### Required work
Text in the records must be reproduced exactly, and pictures must be skipped.

### Task input
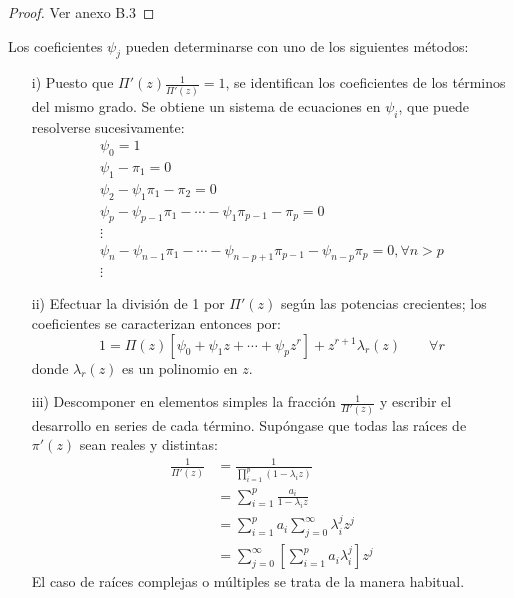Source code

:\begin{proof}
 Ver anexo B.3
\end{proof}

\begin{observacion}
Los coeficientes $\psi_{j} $ pueden determinarse con uno de los siguientes m\'{e}todos: 

\begin{enumerate}
\item[i)] Puesto que $\Pi'(z)\frac 1{\Pi'(z)}=1$, se identifican los coeficientes de los t\'{e}rminos del mismo grado. Se obtiene un sistema de ecuaciones en $\psi_{i} $, que puede resolverse sucesivamente:
\begin{gather*}
 \psi_{0} =1 \\ 
 \psi_{1} -\pi_{1} =0 \\ 
 \psi_{2} -\psi_{1} \pi_{1} -\pi_{2} =0 \\ 
 \psi_{p} -\psi_{p-1} \pi_{1} -\cdots-\psi_{1} \pi_{p-1} -\pi_{p} =0 \\ 
 \vdots \\ 
 \psi_{n} -\psi_{n-1} \pi_{1}-\cdots-\psi_{n-p+1} \pi_{p-1} -\psi_{n-p} \pi_{p} =0, \forall n>p \\ 
 \vdots 
\end{gather*}

\item[ii)] Efectuar la divisi\'{o}n de 1 por $\Pi'(z)$ seg\'{u}n las potencias crecientes; los coeficientes se caracterizan entonces por:
\[
 1=\Pi(z)[\psi_0+\psi_1z+\cdots+ \psi_pz^r]+z^{r+1}\lambda_r(z)\qquad \forall r
\]
donde $\lambda_{r}( z )$ es un polinomio en $z$. 

\item[iii)] Descomponer en elementos simples la fracci\'{o}n $\frac{1}{\Pi'( z )}$ y escribir el desarrollo en series de cada t\'{e}rmino. Sup\'{o}ngase que todas las ra\'{\i}ces de $\pi'( z )$ sean reales y distintas:
\begin{align*}
\frac{1}{\Pi'\left( z \right)}
	&=\frac{1}{\prod_{i=1}^{p} ( {1-\lambda_{i} z} )}\\
	&=\sum_{i=1}^p {\frac{a_{i}}{1-\lambda_{i} z}}\\
	&=\sum_{i=1}^p {a_{i} } \sum_{j=0}^\infty {\lambda_{i}^{j} } z^{j}\\
	&=\sum_{j=0}^\infty {\left[ {\sum_{i=1}^p {a_{i} \lambda _{i}^{j} } } \right]} z^{j}
\end{align*}
El caso de ra\'{i}ces complejas o m\'{u}ltiples se trata de la manera habitual.
\end{enumerate}
\end{observacion}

### Response to this task
Source code

:\begin{proof}
 Ver anexo B.3
\end{proof}

\begin{observacion}
Los coeficientes $\psi_{j} $ pueden determinarse con uno de los siguientes m\'{e}todos: 

\begin{enumerate}
\item[i)] Puesto que $\Pi'(z)\frac 1{\Pi'(z)}=1$, se identifican los coeficientes de los t\'{e}rminos del mismo grado. Se obtiene un sistema de ecuaciones en $\psi_{i} $, que puede resolverse sucesivamente:
\begin{gather*}
 \psi_{0} =1 \\ 
 \psi_{1} -\pi_{1} =0 \\ 
 \psi_{2} -\psi_{1} \pi_{1} -\pi_{2} =0 \\ 
 \psi_{p} -\psi_{p-1} \pi_{1} -\cdots-\psi_{1} \pi_{p-1} -\pi_{p} =0 \\ 
 \vdots \\ 
 \psi_{n} -\psi_{n-1} \pi_{1}-\cdots-\psi_{n-p+1} \pi_{p-1} -\psi_{n-p} \pi_{p} =0, \forall n>p \\ 
 \vdots 
\end{gather*}

\item[ii)] Efectuar la divisi\'{o}n de 1 por $\Pi'(z)$ seg\'{u}n las potencias crecientes; los coeficientes se caracterizan entonces por:
\[
 1=\Pi(z)[\psi_0+\psi_1z+\cdots+ \psi_pz^r]+z^{r+1}\lambda_r(z)\qquad \forall r
\]
donde $\lambda_{r}( z )$ es un polinomio en $z$. 

\item[iii)] Descomponer en elementos simples la fracci\'{o}n $\frac{1}{\Pi'( z )}$ y escribir el desarrollo en series de cada t\'{e}rmino. Sup\'{o}ngase que todas las ra\'{\i}ces de $\pi'( z )$ sean reales y distintas:
\begin{align*}
\frac{1}{\Pi'\left( z \right)}
	&=\frac{1}{\prod_{i=1}^{p} ( {1-\lambda_{i} z} )}\\
	&=\sum_{i=1}^p {\frac{a_{i}}{1-\lambda_{i} z}}\\
	&=\sum_{i=1}^p {a_{i} } \sum_{j=0}^\infty {\lambda_{i}^{j} } z^{j}\\
	&=\sum_{j=0}^\infty {\left[ {\sum_{i=1}^p {a_{i} \lambda _{i}^{j} } } \right]} z^{j}
\end{align*}
El caso de ra\'{i}ces complejas o m\'{u}ltiples se trata de la manera habitual.
\end{enumerate}
\end{observacion}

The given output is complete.